Cosa sono le stelle?

Le stelle sono dei corpi celesti che a differenza dei pianeti brillano di luce propria e hanno propria energia. Le stelle che noi riusciamo a vedere ad occhio nudo sono circa 6000 e ci appaiono come punti più o meno luminosi e nel caso di quelli più splendenti hanno anche diversi colori. Col passare del tempo l’uso di strumenti sempre più raffinati ha permesso di conoscere altre caratteristiche delle stelle come massa, temperatura, composizione chimica e ciò ci ha permesso di catalogare le stelle all’interno di gruppi omogenei. Le stelle si formano all’interno delle nubi molecolari ad alta densità. Esse sono costituite essenzialmente da idrogeno ed elio. Quando una stella è prossima alla fine della propria esistenza, la pressione di radiazione del nucleo non è più in grado di contrastare la gravità degli strati più esterni. Ciò che resta è un oggetto estremamente denso.

immagine della stella di nome Capella

Blackout delle stelle

Qualche anno fa, la luminosità della stella di Tabby era diminuita del 22%. Per spiegare lo strano fenomeno erano state tirate in ballo anche delle megastrutture aliene. Ora si è scoperto che un’altra stella a soli 440 anni luce da noi, ha cali di luminosità dell’80%. Il nome della stella, EPIC 204376071, preannuncia qualcosa di interessante.

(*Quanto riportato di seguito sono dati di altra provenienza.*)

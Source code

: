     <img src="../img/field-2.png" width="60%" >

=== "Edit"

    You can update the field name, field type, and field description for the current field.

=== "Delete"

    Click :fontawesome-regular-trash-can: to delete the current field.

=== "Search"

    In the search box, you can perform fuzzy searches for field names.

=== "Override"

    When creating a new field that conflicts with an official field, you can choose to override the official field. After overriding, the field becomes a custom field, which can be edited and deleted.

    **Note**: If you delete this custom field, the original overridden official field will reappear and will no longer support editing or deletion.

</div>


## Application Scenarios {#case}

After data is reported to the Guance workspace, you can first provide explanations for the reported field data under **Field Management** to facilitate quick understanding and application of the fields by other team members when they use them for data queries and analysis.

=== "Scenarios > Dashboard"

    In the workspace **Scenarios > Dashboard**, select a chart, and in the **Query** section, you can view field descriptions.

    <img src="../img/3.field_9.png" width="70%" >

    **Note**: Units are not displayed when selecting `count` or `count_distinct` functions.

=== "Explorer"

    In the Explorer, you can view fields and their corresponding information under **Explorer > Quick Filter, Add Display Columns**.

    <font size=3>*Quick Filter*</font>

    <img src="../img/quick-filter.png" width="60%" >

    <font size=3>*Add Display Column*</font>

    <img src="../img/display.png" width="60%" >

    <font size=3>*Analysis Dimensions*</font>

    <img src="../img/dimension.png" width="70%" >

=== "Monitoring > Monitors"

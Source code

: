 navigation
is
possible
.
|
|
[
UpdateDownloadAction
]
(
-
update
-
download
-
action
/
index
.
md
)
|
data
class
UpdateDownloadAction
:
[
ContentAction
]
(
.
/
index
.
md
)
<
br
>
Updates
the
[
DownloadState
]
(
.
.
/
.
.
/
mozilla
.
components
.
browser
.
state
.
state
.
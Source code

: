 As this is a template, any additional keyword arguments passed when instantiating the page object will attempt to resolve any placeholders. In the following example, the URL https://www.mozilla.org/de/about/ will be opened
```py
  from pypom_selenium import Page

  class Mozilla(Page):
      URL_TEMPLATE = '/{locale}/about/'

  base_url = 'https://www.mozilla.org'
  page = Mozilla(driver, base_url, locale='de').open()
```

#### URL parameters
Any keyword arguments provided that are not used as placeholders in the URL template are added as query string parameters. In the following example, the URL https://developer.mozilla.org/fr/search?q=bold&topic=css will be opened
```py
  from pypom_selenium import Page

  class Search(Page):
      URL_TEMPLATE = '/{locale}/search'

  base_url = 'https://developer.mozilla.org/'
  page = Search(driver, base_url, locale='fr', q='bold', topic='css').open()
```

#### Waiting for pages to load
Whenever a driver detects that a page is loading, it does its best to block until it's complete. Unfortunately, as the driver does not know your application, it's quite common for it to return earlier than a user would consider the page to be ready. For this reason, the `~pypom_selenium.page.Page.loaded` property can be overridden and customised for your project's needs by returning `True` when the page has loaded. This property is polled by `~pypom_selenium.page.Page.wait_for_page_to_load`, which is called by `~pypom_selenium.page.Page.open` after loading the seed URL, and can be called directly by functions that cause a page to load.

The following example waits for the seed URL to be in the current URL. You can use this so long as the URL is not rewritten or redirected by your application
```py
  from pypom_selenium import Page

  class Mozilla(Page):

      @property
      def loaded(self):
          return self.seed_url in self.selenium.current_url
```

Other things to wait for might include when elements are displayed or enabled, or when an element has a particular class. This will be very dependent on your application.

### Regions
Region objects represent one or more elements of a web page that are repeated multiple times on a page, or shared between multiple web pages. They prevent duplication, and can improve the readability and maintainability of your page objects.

Tuttavia si tratta di una comune, giovane e flebile nana rossa. A confronto il Sole è almeno 30 volte più brillante e 500 volte più vecchio. Gli astronomi che l’hanno studiata sono stati sorpresi dal comportamento della sua luminosità perché è diminuita molto velocemente per poi recuperare gradualmente. Questo comportamento può avere due spiegazioni. La prima, la stessa elaborata per la stella di Tabby, considera la presenza di una nube di polveri in orbita attorno alla stella: una sorta di residuo del disco protoplanetario da cui si formano i pianeti attorno alle giovani stelle. È un’ipotesi possibile, difficile da confermare perché le simulazioni non coincidono del tutto con i dati delle osservazioni. La seconda spiegazione chiama in causa un pianeta gassoso con enormi anelli, centinaia di volte più ampi di quelli di Saturno. In questo caso sarebbero gli anelli del pianeta, passando fra noi e la stella, ad oscurarla. Gli scopritori di questo tipo di stelle sono convinti però che questo fenomeno sia del tutto naturale.

la stella di Tabby circondata da polveri cosmiche

Le stelle nel tempo

Le stelle sono state da sempre fonte di ispirazione per poeti e letterati. Nelle tre cantiche che costituiscono la Divina Commedia le stelle chiudono i tre passaggi del viandante tramite l’Inferno, il Purgatorio e il Paradiso.’E quindi uscimmo a riveder le stelle’ dice il Sommo Poeta nell’ultimo verso dell’Inferno, dopo la traversata del Purgatorio invece Dante si sente puro e disposto a salire a le stelle. Ma forse il verso più celebre è quello dell’ultimo canto del Paradiso che sintetizza in una riga facendo riferimento a ‘l’amor che move il sole e l’altre stelle’. Già Ibn Hamdîs, il maggior poeta arabo-siciliano dell’XI secolo, aveva associato al sorgere delle Pleaidi la dolcezza dei baci. Anche i poeti cinesi non erano stati insensibili alla magia della trapuntata volta celeste, Li-Po scrive ‘Questa notte riposo sopra il tempio. / Con la mano posso cogliere le stelle.’ Nel Novecento, il pensoso e inquieto poeta portoghese Fernando Pessoa si chiede se le stelle non siano stanche di esistere con i versi ‘Ho pena delle stelle / che brillano da tanto tempo, / da tanto tempo…/ Ho pena delle stelle.’ Ovviamente la luminosità delle stelle ha dato un contributo fondamentale alla letteratura, diventando obiettivo da raggiungere o ispirazione divina.